Clear Your IT Leads of Village Idiots

Normally, it’s always advisable to think the best of your customers. On the other hand, this shouldn’t be a reason to include the so-called ‘village idiots’ in your prospect organization.

Yes, it sounds rather obnoxious to suspect any potential client of being that stupid. But remember, sending the wrong prospect to a sales rep is more likely going to frustrate them. You don’t honestly think the village idiot is going to those qualifications now do you?

It might be better to first define what qualifies as a village idiot in a prospect organization:

  • Theirs is not an ‘alternative POV’ – Possibly the most important characteristic is the one that differentiates an idiot from someone who simply holds an alternative POV. The latter can actually make the case for theirs and might even help you during the lead nurturing process.
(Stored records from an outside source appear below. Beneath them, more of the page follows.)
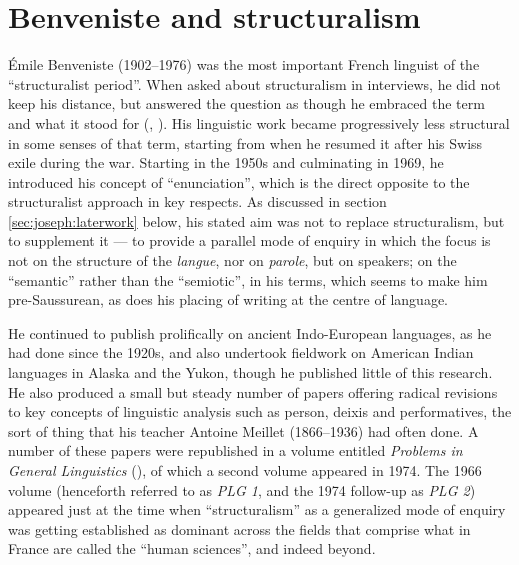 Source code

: \documentclass[output=paper]{langscibook}
\begin{document}
\section{Benveniste and structuralism}
\label{sec:joseph:bevenistestructuralism}

Émile Benveniste (1902--1976) was the most important French linguist of the ``structuralist period''. When asked about structuralism in interviews, he did not keep his distance, but answered the question as though he embraced the term and what it stood for (\citealt{Benveniste1968structuralisme}, \citealt{Benveniste1968langage}). His linguistic work became progressively less structural in some senses of that term, starting from when he resumed it after his Swiss exile during the war. Starting in the 1950s and culminating in 1969, he introduced his concept of ``enunciation'', which is the direct opposite to the structuralist approach in key respects. As discussed in section \ref{sec:joseph:laterwork} below, his stated aim was not to replace structuralism, but to supplement it — to provide a parallel mode of enquiry in which the focus is not on the structure of the \emph{langue}, nor on \emph{parole}, but on speakers; on the ``semantic'' rather than the ``semiotic'', in his terms, which seems to make him pre-Saussurean, as does his placing of writing at the centre of language.

He continued to publish prolifically on ancient Indo-European languages, as he had done since the 1920s, and also undertook fieldwork on American Indian languages in Alaska and the Yukon, though he published little of this research. He also produced a small but steady number of papers offering radical revisions to key concepts of linguistic analysis such as person, deixis and performatives, the sort of thing that his teacher Antoine Meillet (1866--1936) had often done. A number of these papers were republished in a volume entitled \emph{Problems in General Linguistics} (\citeyear{Benveniste196674}), of which a second volume appeared in 1974. The 1966 volume (henceforth referred to as \emph{PLG 1}, and the 1974 follow-up as \emph{PLG 2}) appeared just at the time when ``structuralism'' as a generalized mode of enquiry was getting established as dominant across the fields that comprise what in France are called the ``human sciences'', and indeed beyond.
\end{document}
An idiot offers no such defense. (That’s why they’re idiots and not worth a sales reps’ time.)
  • They don’t have much influence – By this, this doesn’t mean a village idiot is someone at the bottom of the corporate ladder (though that might very well be the case). It means they’re so incapable of getting others to buy-in, they’re clearly not the people to talk to.
  • They have no idea of what you’re talking about – This clueless in the most literal sense. No matter how well or simple you explain it, they’re going to relay it in the worst possible way (if they even do it at all). In the unfortunate circumstance that the gatekeeper is in fact the village idiot, try to find other ways to reach the target decision maker.
  • They hate their job – It’s a pretty harsh and straight forward, but it’s also the most obvious. They don’t like their job, their boss, their company, their co-workers, etc. You can feel sorry for them but if you’re trying to get an organization to buy-in, you do it through someone who’s less likely to quit.

But of course, the good news is that the village idiot you’ve encountered doesn’t always stay the same person. Sometimes they do leave and they’re replaced by someone who can really get you connected with the decision maker. Other times they can change companies and have a remarkable change in attitude. So in the end, maybe they’re not such bad people after all.